A distanza di qualche mese dall’uscita dell’app Immuni, che avrebbe dovuto aiutare gli italiani a contenere i contagi migliorando drasticamente le possibilità di tracciamento dei contatti a rischio, possiamo candidamente ammettere che l’intero progetto sia stato un fallimento totale.
Basandoci sui dati ufficiali infatti, possiamo facilmente verificare come, alla data in cui scriviamo, l’app sia stata scaricata da 10.294.958 di persone, fermandosi quindi a poco più del 19% della popolazione totale che avrebbe potuto scaricarla.
Tutti ricordiamo il dibattito che si è generato dentro e fuori i social network relativamente alle più ampie motivazioni che spingevano chi uno, chi l’altro, a non installare la funesta app. Fra chi non la riteneva funzionale per svariate limitazioni tecnologiche (ricorderete senz’altro coloro che teorizzavano di poter essere messi in quarantena semplicemente per aver affiancato l’automobile di un positivo al casello autostradale), chi metteva al primo posto questioni di privacy e chi semplicemente si è convinto che fosse inutile, l’app Immuni si è fermata là: 10.294.958 installazioni. Diciannove percento.
Non staremo qui a decretare chi avesse ragione, non ne vogliamo avere l’onere, ma una riflessione vorremmo spingervi a farla.
La privacy, lo ammetterete, è stata la principale bandiera sotto cui la maggior parte dei “riottosi” si è rifugiata per combattere la famigerata app di Stato. Chi masticava un po’ di informatica, ci ha provato a dimostrare che non vi era ragione di temere, ma con scarsi risultati. Eh vabbé. Gli italiani sono evidentemente gente diffidente, a cui potete togliere tutto, ma non la loro privacy.
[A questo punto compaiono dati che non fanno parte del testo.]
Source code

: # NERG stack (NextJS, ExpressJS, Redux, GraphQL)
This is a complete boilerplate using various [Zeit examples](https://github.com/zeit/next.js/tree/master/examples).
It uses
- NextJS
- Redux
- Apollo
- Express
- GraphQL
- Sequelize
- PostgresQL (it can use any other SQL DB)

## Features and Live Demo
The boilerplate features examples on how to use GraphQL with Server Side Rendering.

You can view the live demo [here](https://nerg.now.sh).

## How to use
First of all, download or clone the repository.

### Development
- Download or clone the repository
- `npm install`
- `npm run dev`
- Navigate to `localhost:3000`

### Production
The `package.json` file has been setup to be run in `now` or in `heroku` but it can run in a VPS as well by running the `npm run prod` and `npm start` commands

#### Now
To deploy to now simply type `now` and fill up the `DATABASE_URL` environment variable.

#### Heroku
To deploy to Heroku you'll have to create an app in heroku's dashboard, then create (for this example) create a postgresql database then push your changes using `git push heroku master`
Qualche mese dopo, parliamo di dicembre, il dibattito si è spostato dalla praticamentequasisubitocadutanell’oblio app Immuni, al più piacevole e sicuro “Cashback di Stato”. Non c’è bisogno di dilungarci in spiegazioni, vogliamo però ricordare che per monitorare l’andamento del cashback (e dei sonanti denari destinati a tornare nelle nostre tasche) c’è bisogno di scaricare una nuova app, che esisteva da tempo, ma che ha avuto immediato slancio solo grazie -appunto- al cashback di Stato. Parliamo di “IO – l’app dei servizi pubblici” e parliamo di 9.869.572 di download in appena qualche mese. Qualcuno può sostenere che l’app possa servire anche ad altro, e che non è detto che siano tutti usufruitori del cashback (cosa che anche fosse, non avrebbe nulla di male): ha perfettamente ragione. Fra questi nove milioni e passa infatti, ad oggi “solamente” 7.433.270 hanno aderito al cashback, come potete verificare voi stessi sul sito ufficiale dell’applicazione.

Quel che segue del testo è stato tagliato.